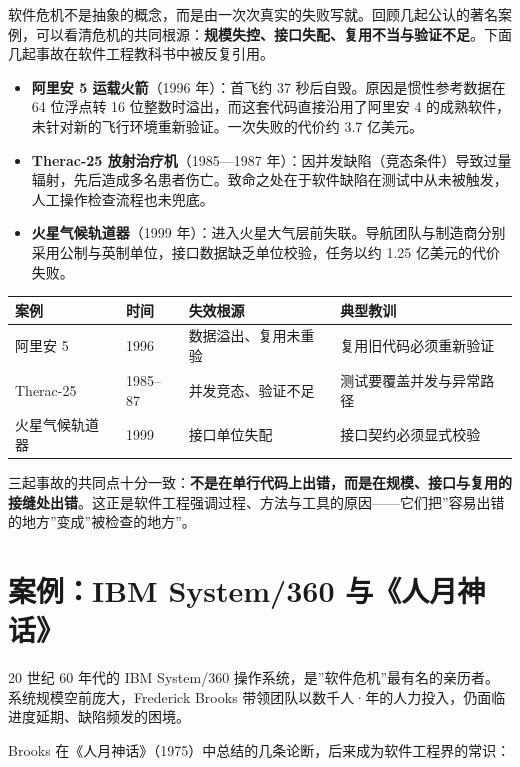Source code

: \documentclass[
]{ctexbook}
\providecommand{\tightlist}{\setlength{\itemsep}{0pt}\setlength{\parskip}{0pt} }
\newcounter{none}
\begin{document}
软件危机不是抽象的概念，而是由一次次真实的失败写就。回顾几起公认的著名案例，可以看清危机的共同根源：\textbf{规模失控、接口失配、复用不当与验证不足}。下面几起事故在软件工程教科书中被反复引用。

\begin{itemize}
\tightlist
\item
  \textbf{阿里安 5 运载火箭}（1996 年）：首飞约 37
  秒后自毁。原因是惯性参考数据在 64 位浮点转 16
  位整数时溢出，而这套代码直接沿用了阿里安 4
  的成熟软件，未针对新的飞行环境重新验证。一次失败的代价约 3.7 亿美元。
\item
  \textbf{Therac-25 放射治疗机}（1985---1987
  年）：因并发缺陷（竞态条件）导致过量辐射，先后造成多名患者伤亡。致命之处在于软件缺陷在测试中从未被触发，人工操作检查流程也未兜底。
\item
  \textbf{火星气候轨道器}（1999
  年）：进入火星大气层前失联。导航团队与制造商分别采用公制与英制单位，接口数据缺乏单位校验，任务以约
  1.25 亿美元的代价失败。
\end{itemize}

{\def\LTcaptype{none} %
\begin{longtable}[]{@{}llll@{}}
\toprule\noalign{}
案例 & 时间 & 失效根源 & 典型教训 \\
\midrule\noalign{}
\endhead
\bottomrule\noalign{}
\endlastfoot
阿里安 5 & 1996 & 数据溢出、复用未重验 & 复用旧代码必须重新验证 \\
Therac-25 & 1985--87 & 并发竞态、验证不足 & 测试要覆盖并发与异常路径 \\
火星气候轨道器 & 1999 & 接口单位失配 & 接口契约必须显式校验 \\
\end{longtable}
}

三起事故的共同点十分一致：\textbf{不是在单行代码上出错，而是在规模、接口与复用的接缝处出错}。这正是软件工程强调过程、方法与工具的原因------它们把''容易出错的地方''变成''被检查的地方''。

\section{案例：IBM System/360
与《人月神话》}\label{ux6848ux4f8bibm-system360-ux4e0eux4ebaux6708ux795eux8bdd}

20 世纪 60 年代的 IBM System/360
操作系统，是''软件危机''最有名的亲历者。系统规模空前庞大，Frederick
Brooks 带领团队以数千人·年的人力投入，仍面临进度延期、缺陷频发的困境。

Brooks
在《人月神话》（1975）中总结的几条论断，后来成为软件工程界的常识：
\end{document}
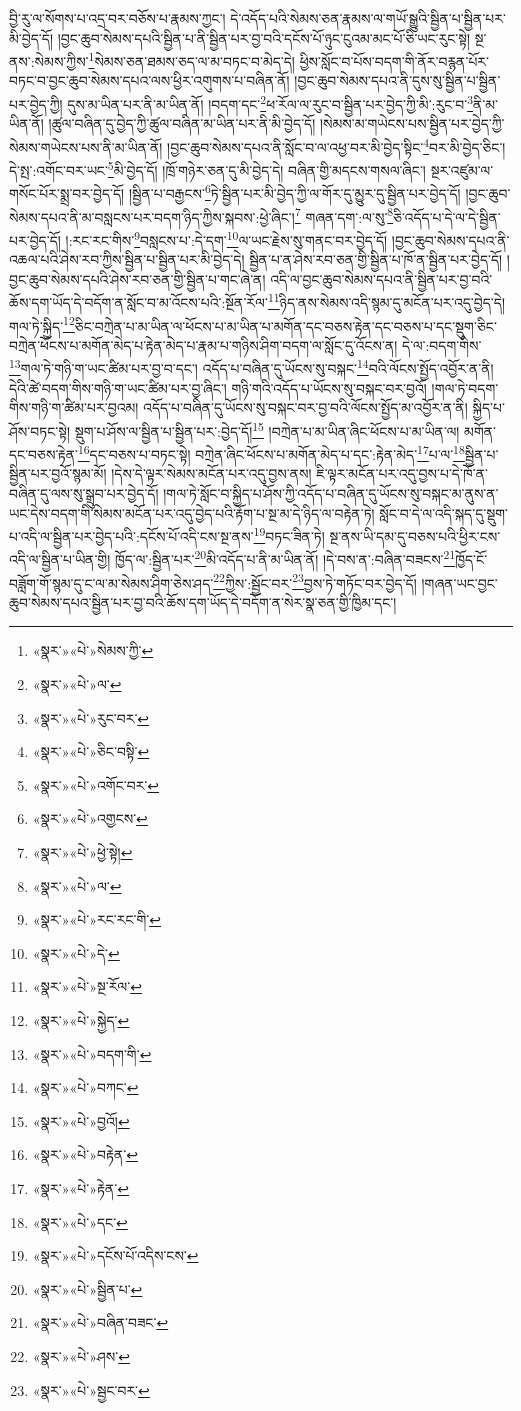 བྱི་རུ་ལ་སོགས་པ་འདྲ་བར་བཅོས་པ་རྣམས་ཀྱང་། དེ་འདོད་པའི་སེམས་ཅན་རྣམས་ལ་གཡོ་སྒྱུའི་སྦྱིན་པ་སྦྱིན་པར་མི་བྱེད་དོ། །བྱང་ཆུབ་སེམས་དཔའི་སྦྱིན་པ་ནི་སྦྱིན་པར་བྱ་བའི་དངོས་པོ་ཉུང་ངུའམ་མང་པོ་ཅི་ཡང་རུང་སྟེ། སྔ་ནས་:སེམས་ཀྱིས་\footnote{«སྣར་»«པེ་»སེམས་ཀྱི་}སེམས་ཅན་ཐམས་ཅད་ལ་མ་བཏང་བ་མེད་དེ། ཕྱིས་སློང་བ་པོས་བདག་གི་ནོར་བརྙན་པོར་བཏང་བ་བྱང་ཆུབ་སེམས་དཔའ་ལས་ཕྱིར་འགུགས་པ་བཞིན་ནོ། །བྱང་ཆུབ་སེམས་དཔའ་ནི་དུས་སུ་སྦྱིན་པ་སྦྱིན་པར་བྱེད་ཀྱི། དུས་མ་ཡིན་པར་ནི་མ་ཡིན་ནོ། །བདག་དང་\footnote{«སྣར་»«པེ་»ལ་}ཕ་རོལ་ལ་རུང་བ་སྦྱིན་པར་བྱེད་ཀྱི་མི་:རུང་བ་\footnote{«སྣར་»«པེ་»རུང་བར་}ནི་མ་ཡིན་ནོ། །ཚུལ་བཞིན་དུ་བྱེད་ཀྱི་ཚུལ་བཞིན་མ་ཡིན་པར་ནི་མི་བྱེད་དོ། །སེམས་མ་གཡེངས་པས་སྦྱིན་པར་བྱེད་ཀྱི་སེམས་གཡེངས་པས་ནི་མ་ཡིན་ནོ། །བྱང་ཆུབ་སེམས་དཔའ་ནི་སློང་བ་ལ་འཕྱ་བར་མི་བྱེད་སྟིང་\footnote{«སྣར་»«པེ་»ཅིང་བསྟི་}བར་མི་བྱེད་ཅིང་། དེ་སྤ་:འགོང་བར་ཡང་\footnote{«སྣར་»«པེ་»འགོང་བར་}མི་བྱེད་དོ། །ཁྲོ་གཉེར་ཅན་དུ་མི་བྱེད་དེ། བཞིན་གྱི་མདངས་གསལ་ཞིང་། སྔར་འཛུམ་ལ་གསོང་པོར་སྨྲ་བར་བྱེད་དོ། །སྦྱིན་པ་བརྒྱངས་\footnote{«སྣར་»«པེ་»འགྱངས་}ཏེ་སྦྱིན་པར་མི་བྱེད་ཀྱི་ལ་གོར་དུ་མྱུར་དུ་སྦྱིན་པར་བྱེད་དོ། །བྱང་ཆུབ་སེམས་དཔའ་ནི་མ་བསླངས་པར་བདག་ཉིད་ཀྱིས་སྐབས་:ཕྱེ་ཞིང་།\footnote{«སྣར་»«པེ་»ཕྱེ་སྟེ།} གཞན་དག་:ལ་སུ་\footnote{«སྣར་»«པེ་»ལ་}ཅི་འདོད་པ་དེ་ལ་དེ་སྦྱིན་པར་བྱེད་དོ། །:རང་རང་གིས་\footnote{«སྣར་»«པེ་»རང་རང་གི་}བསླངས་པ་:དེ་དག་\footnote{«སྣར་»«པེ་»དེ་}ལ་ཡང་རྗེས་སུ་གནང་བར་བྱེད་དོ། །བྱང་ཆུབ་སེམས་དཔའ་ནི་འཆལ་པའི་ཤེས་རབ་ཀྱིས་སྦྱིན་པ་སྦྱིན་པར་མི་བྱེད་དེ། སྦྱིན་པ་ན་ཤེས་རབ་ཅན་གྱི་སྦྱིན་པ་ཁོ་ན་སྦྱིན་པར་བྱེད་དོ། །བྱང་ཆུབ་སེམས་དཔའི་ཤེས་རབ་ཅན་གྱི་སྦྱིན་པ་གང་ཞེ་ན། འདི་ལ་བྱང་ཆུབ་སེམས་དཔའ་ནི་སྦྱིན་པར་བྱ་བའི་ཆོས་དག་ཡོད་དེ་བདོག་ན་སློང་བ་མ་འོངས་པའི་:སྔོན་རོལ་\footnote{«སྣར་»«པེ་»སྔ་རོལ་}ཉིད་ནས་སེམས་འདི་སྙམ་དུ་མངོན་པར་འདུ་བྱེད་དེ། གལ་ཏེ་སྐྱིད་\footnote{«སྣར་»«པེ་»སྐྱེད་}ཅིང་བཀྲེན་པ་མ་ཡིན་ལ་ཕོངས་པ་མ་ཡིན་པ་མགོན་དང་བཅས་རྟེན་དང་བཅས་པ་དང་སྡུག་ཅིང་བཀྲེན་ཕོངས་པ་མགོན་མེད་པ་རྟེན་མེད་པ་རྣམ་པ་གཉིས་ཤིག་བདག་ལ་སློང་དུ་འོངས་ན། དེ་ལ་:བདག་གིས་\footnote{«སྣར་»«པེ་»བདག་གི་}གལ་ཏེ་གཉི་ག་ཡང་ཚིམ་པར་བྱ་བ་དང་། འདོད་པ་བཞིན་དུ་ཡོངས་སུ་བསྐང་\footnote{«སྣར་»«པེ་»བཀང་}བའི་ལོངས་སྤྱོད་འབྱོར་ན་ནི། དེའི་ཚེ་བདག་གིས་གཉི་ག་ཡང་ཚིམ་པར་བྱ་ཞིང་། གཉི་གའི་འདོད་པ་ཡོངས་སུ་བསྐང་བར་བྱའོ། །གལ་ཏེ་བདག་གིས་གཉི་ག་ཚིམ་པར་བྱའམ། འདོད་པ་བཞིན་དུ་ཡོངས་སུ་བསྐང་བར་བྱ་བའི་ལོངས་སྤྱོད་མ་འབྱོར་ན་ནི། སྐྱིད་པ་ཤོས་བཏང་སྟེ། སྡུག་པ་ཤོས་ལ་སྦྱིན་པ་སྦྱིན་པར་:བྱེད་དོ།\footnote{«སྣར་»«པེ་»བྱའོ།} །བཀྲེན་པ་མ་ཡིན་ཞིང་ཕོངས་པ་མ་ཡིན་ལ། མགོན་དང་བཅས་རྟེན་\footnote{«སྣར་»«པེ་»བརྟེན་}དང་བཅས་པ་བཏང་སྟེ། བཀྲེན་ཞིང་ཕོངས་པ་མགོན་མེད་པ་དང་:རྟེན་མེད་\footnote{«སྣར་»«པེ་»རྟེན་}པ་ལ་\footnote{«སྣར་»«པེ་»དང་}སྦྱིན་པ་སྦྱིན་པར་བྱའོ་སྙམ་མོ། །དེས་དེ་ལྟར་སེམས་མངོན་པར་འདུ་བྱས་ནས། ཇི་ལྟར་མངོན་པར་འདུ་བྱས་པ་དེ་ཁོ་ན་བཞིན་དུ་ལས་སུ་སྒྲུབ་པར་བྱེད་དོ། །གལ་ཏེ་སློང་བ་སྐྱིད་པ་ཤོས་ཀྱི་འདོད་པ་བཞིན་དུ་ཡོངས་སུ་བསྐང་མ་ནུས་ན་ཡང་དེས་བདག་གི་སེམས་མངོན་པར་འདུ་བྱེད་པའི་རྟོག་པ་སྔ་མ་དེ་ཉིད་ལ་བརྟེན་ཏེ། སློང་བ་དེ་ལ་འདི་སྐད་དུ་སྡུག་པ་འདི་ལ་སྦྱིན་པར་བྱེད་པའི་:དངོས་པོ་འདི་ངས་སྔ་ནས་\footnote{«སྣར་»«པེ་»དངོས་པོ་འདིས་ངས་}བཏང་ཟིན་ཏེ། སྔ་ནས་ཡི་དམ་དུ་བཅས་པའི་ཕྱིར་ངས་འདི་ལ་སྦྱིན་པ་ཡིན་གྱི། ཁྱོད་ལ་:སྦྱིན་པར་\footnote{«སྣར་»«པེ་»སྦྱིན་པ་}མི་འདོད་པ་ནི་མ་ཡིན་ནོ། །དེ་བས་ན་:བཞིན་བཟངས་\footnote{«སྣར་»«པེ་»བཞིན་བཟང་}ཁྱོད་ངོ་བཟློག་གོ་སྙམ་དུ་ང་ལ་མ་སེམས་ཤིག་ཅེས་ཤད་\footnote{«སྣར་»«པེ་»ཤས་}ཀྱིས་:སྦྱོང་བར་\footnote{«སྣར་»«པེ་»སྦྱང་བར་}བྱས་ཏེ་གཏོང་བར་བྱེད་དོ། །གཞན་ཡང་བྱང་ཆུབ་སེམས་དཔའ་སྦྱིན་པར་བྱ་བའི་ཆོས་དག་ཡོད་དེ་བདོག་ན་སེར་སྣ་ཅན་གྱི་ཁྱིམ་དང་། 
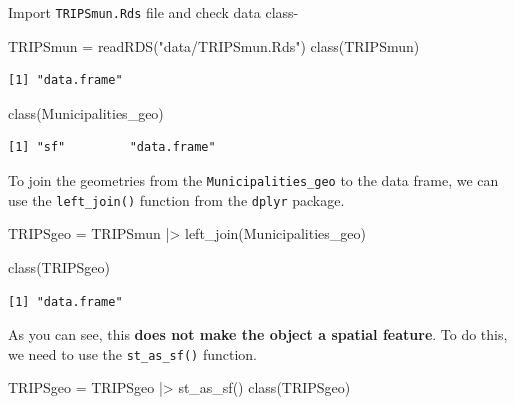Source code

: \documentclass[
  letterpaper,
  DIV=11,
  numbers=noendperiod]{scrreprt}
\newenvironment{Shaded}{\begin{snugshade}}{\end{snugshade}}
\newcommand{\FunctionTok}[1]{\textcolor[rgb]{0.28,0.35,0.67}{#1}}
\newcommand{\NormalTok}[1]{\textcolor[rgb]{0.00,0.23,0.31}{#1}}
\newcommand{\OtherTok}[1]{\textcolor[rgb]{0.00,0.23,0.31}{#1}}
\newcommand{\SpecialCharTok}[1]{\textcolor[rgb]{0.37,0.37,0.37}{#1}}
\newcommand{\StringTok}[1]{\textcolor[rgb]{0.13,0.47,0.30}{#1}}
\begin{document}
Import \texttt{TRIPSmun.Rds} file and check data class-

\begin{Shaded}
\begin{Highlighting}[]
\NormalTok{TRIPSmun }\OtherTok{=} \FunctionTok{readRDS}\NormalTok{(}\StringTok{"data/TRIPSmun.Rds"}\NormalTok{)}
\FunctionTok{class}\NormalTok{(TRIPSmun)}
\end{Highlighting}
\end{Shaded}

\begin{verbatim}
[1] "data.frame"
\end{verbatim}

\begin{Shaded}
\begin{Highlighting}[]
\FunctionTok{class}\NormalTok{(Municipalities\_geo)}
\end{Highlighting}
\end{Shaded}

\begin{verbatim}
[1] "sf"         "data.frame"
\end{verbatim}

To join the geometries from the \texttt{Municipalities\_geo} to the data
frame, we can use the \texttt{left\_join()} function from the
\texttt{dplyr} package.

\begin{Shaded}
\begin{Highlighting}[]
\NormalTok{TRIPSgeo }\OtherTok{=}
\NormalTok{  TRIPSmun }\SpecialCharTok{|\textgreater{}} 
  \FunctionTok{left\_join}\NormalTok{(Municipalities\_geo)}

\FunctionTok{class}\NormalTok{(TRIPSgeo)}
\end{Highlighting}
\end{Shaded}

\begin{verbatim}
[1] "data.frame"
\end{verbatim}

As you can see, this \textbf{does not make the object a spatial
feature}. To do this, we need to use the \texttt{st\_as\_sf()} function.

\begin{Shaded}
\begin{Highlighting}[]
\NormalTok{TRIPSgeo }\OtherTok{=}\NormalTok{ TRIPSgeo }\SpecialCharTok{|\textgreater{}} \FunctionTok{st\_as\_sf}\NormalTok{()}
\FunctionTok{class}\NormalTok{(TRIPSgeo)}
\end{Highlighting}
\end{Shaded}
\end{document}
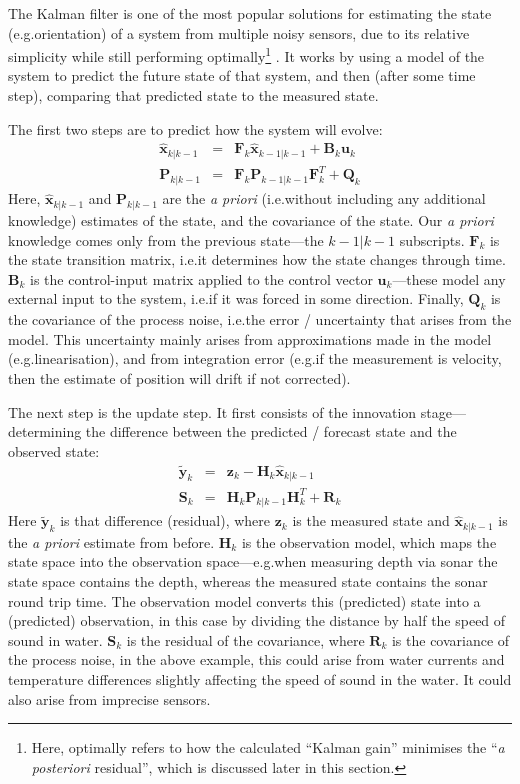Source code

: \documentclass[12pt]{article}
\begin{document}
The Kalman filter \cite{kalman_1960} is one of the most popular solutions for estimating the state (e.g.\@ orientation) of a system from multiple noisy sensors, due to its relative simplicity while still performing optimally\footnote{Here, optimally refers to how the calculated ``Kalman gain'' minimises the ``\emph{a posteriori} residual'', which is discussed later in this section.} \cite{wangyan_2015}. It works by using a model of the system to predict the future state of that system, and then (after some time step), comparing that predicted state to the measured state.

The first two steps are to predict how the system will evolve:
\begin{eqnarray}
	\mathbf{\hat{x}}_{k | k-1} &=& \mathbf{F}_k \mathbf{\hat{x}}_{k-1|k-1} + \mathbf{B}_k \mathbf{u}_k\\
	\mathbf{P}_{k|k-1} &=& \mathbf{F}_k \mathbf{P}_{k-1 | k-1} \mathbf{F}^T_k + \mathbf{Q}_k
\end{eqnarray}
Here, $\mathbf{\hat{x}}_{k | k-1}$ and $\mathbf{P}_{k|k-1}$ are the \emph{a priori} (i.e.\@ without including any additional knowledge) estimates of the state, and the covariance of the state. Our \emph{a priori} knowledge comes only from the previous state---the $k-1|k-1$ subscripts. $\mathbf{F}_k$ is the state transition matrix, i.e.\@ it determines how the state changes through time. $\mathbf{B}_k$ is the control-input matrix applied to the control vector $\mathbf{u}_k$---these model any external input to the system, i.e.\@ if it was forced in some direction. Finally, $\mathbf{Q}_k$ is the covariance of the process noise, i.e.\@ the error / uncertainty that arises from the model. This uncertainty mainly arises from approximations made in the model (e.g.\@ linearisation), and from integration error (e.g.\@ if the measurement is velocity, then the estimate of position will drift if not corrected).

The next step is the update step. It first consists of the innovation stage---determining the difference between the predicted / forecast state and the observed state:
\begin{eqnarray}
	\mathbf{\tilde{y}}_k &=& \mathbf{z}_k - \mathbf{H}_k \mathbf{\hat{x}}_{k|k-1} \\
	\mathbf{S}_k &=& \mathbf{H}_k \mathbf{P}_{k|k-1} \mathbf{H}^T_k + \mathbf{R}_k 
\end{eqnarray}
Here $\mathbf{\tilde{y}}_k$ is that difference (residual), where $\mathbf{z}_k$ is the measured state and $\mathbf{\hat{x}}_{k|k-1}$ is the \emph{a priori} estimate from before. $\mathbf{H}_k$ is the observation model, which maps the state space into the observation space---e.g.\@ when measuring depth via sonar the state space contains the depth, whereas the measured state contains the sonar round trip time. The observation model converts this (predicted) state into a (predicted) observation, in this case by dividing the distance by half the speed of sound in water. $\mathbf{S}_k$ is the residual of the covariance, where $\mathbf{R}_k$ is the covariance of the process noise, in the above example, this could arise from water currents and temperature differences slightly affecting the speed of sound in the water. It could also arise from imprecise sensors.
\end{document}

_Action item_: Tally the lines of the listing in which the string "none" appears, and state the tally alone.

_Problem solution_: 2